Copy out each line from the material where the word "Marsden" is found.

▸ Recorded information:
· · ·
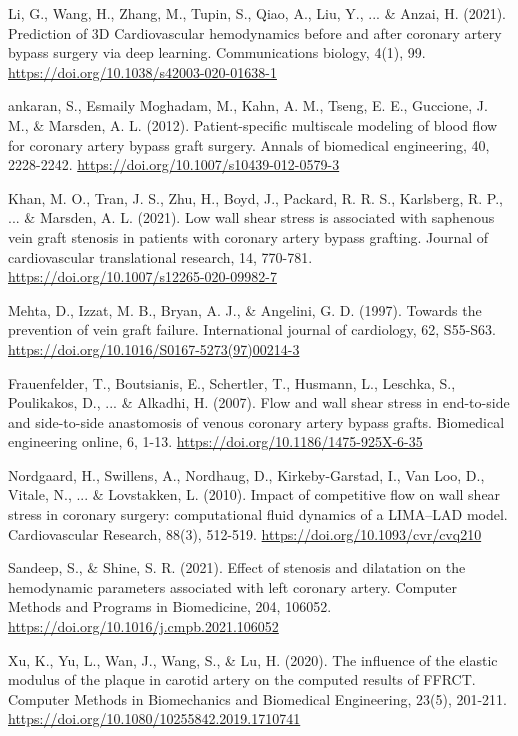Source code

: ﻿\documentclass[12pt,a4paper]{article}
\theoremstyle{definition}
\numberwithin{equation}{section}
\begin{document}
\begin{thebibliography}{}
 Li, G., Wang, H., Zhang, M., Tupin, S., Qiao, A., Liu, Y., ... \& Anzai, H. (2021). Prediction of 3D Cardiovascular hemodynamics before and after coronary artery bypass surgery via deep learning. Communications biology, 4(1), 99. \url{https://doi.org/10.1038/s42003-020-01638-1}

 ankaran, S., Esmaily Moghadam, M., Kahn, A. M., Tseng, E. E., Guccione, J. M., \& Marsden, A. L. (2012). Patient-specific multiscale modeling of blood flow for coronary artery bypass graft surgery. Annals of biomedical engineering, 40, 2228-2242. \url{https://doi.org/10.1007/s10439-012-0579-3} 

 Khan, M. O., Tran, J. S., Zhu, H., Boyd, J., Packard, R. R. S., Karlsberg, R. P., ... \& Marsden, A. L. (2021). Low wall shear stress is associated with saphenous vein graft stenosis in patients with coronary artery bypass grafting. Journal of cardiovascular translational research, 14, 770-781. \url{https://doi.org/10.1007/s12265-020-09982-7}

 Mehta, D., Izzat, M. B., Bryan, A. J., \& Angelini, G. D. (1997). Towards the prevention of vein graft failure. International journal of cardiology, 62, S55-S63.
\url{https://doi.org/10.1016/S0167-5273(97)00214-3}

 Frauenfelder, T., Boutsianis, E., Schertler, T., Husmann, L., Leschka, S., Poulikakos, D., ... \& Alkadhi, H. (2007). Flow and wall shear stress in end-to-side and side-to-side anastomosis of venous coronary artery bypass grafts. Biomedical engineering online, 6, 1-13. \url{https://doi.org/10.1186/1475-925X-6-35} 

 Nordgaard, H., Swillens, A., Nordhaug, D., Kirkeby-Garstad, I., Van Loo, D., Vitale, N., ... \& Lovstakken, L. (2010). Impact of competitive flow on wall shear stress in coronary surgery: computational fluid dynamics of a LIMA–LAD model. Cardiovascular Research, 88(3), 512-519. \url{https://doi.org/10.1093/cvr/cvq210}

 Sandeep, S., \& Shine, S. R. (2021). Effect of stenosis and dilatation on the hemodynamic parameters associated with left coronary artery. Computer Methods and Programs in Biomedicine, 204, 106052. \url{https://doi.org/10.1016/j.cmpb.2021.106052}

 Xu, K., Yu, L., Wan, J., Wang, S., \& Lu, H. (2020). The influence of the elastic modulus of the plaque in carotid artery on the computed results of FFRCT. Computer Methods in Biomechanics and Biomedical Engineering, 23(5), 201-211. \url{https://doi.org/10.1080/10255842.2019.1710741}


\end{thebibliography}
\end{document}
· · ·
▸ Solution for this problem:
 ankaran, S., Esmaily Moghadam, M., Kahn, A. M., Tseng, E. E., Guccione, J. M., \& Marsden, A. L. (2012). Patient-specific multiscale modeling of blood flow for coronary artery bypass graft surgery. Annals of biomedical engineering, 40, 2228-2242. \url{https://doi.org/10.1007/s10439-012-0579-3} 
 Khan, M. O., Tran, J. S., Zhu, H., Boyd, J., Packard, R. R. S., Karlsberg, R. P., ... \& Marsden, A. L. (2021). Low wall shear stress is associated with saphenous vein graft stenosis in patients with coronary artery bypass grafting. Journal of cardiovascular translational research, 14, 770-781. \url{https://doi.org/10.1007/s12265-020-09982-7}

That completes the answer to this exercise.